An aide told the Press Association that Mr Bolton had explained that his former partner went back with him to pick up some bags before returning that evening to her home in Maidstone.

Mr Bolton, 54, is expected to face a vote of no confidence at an emergency meeting of Ukip's National Executive Committee in London on Sunday, called to discuss the controversy over his leadership.

He announced on Monday that the "romantic side" of his relationship with Ms Marney was over.

But he told the Telegraph that the affair was not a "flash in the pan" and that he did not rule out getting back together with her.

"I don't rule it out, not at all," said Mr Bolton, who said that the "thunderbolt" relationship began on Boxing Day, after a bust-up with wife Tatiana, with whom he had intended to spend Christmas in Vienna.
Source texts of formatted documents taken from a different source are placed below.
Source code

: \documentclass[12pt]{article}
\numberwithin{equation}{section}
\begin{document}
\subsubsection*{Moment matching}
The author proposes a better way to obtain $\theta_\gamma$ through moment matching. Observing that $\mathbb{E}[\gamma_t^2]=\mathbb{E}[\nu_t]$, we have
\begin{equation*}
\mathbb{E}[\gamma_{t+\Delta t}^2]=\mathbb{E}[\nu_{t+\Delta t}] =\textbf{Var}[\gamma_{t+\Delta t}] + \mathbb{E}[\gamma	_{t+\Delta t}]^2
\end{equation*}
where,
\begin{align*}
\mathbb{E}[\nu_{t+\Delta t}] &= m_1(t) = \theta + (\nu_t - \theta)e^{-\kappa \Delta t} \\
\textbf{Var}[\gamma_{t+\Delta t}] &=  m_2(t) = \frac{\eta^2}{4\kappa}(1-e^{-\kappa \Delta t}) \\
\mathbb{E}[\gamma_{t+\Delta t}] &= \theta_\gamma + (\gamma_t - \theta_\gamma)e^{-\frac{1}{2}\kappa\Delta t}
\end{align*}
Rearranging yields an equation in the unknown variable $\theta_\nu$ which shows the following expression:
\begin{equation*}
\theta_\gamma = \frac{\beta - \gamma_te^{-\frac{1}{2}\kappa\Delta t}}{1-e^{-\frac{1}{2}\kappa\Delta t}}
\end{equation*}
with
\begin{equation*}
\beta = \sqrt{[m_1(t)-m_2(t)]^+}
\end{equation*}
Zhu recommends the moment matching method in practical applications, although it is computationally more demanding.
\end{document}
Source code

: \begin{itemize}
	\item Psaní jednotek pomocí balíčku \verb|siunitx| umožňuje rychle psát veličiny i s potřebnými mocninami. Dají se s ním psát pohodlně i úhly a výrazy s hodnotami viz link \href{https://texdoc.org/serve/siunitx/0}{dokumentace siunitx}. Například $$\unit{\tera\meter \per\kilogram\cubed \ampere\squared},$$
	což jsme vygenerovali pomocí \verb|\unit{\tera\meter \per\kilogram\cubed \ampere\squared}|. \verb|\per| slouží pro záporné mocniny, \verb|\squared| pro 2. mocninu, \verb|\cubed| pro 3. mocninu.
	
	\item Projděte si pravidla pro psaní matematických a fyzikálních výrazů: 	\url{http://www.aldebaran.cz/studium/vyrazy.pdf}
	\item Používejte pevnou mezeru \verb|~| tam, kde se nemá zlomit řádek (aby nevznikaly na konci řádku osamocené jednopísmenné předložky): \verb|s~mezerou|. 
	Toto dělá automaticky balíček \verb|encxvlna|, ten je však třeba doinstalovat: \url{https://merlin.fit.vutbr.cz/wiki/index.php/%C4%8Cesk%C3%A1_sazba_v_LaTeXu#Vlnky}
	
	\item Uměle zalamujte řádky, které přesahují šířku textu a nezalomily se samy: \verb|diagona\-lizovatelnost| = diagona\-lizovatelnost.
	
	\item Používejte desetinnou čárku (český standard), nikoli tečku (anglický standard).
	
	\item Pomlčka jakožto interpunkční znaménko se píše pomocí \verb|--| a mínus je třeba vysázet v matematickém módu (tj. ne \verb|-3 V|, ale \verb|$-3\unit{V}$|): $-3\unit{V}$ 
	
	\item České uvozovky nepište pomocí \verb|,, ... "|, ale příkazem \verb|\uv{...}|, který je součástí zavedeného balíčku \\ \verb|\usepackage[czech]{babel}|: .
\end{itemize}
He returned to the UK alone after some "very difficult conversations" with his wife, and was invited out for a drink by Ms Marney, who he had met at a Ukip event 10 days earlier.

"We talked about politics, we talked about immigration," he said. "She struck me as being politically very aware with clear opinions. I found her company very pleasant in every regard. Our relationship started that day."

He said that he "hadn't been as happy for many years" as in the brief five-day period before their romance became public knowledge.

But he said Ms Marney's life had been "turned on its head" by the exposure of text messages in which she called Ms Markle a "dumb little commoner" whose mixed-race background would "taint" the royal family.

While declaring himself "appalled" by the messages, he said he believed some of them had been "doctored" by political enemies.

And he told the Huffington Post: "What's happened is that a young woman has been effectively exploited by my political enemies who feel they can't challenge me in open political debate on my leadership and on my politics.

"What I'd say to them is: You want to challenge my leadership, you want to challenge my politics, do it in an open forum, do it openly, do not do it covertly and exploit anybody in doing so because to do so is despicable, particularly the way they've gone about it."